ある奴隷少女に起こった出来事

ある奴隷少女に起こった出来事 (新潮文庫)

ある奴隷少女に起こった出来事 (新潮文庫)

 19世紀前半の奴隷制があったアメリカ南部。そこに奴隷として生を受けた女性の自伝。長い苦しみの日々の末に北部へ逃れて自由を手にするまでが書かれる。奴隷制度がもたらす歪みと悲劇が描かれる。
 本書の出版当時は関係者が生きていたので危難が及ぶことを恐れて、人物の名前を変えて書かれた。『奴隷が書いたとは思えない知的な文章、奴隷所有者による暴力、強姦の横行というショッキングな描写、七年間の屋根裏生活、そして現代日本の読者すらぎょっとする、不埒な医師ノーコム(ドクター・フリント)から逃れるために、十五歳の奴隷少女が下した決断――別の白人紳士の子どもを妊娠する――は、当時の読者にはセンセーショナル』(P320)だったため、実話を装ったフィクションだと思われていた。しかし出版から126年後の1987年に『事実に非常に忠実な自伝』(P321)とわかり、ベストセラーとなったという本。
 以下登場人物名は、最初にその人物の名が出てくるときは本文中での名前で書き、その後の()内に本名を記す。そしてそれ以後は本文中に出てくる仮名で書く。

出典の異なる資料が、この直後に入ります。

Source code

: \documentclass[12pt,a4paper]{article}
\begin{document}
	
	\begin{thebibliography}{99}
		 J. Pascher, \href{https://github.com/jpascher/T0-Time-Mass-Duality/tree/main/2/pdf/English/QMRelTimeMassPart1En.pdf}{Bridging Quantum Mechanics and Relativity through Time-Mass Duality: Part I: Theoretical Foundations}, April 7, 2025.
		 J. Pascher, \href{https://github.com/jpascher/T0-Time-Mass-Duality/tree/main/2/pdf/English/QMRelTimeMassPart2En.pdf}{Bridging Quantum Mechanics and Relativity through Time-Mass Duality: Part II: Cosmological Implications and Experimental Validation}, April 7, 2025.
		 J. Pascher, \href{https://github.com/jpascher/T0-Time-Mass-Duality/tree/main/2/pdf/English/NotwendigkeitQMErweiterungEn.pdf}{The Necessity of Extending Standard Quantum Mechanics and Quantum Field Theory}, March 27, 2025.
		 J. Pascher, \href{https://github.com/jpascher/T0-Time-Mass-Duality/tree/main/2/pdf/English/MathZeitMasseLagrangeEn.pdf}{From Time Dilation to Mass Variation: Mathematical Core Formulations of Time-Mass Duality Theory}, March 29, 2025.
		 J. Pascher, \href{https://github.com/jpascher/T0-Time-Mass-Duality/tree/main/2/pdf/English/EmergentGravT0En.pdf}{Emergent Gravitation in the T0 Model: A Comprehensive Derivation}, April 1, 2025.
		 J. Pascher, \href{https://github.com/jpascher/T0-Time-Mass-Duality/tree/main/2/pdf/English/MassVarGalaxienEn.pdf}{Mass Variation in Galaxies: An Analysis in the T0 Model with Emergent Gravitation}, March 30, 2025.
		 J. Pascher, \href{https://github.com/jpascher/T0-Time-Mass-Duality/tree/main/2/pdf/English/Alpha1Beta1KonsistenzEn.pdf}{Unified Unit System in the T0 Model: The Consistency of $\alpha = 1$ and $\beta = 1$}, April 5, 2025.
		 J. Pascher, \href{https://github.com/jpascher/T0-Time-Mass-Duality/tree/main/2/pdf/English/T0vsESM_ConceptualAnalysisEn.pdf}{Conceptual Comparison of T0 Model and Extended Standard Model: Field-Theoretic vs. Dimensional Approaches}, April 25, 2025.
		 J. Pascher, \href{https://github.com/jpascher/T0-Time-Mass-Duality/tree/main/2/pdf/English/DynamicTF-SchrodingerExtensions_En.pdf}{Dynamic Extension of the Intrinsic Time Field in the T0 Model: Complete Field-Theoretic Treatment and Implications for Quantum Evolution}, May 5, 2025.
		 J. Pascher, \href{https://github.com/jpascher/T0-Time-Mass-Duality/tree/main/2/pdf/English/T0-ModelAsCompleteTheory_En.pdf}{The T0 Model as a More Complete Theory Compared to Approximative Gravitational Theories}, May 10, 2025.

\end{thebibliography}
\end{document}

 奴隷所有者が自分や家族に長年忠実に仕えた人間でも、奴隷であるならば金回りが悪くなるなど状況が少し変わればその人やその子供を売ることを行う。そんなことが当時の南部社会では当然のこととしてまかり通っていることに慄然とする。
 著者リンダ(ハリエット・アン・ジェイコブズ)が生まれるより前に祖母マーサ(モリー・ホーニブロウ)の所有者がなくなった際、彼女の5人の子どもたちは4人の子息に分けられ、余った末っ子は均等分配のために売られた。そのように相続の際に財産である奴隷も分配されて、家族はバラバラに引き裂かれる。
 母や著者自身の女主人は母と乳姉妹。母は乳姉妹である、女主人に忠実に仕え二人の仲も良かった。リンダが6歳の時に亡くなった母が死の淵にある時に女主人は、子供たちに苦労させないと約束し、彼女が存命の時はその約束が守られて比較的幸福な日々を過ごす。しかし著者が12歳の時に、女主人は亡くなって、女主人の姪の奴隷となる。いくら母と親しかったといえど財産をただで手放し、自由にするなんてことはなかった。
 その娘の父であるドクター・フリント(ジェイムズ・ノーコム)がリンダの事実上の主人となる。そして弟もその一家に買われる。その1年後父が死ぬ。
 祖母の女主人が亡くなった際に、遺言書にはかねてから約束されていた奴隷の身分から解放するということが書かれていた。しかし女主人の義理の息子でもあるドクター・フリントはそれを無視して、奴隷として競売で売ろうとした。しかし祖母は地域でよく知られた人で、女主人と彼女との関係や約束はよく知られていた。そのため祖母に値をつける度胸のある人物はおらず、亡くなった祖母の女主人の姉が買いとって、その老女が祖母を自由にしてくれた。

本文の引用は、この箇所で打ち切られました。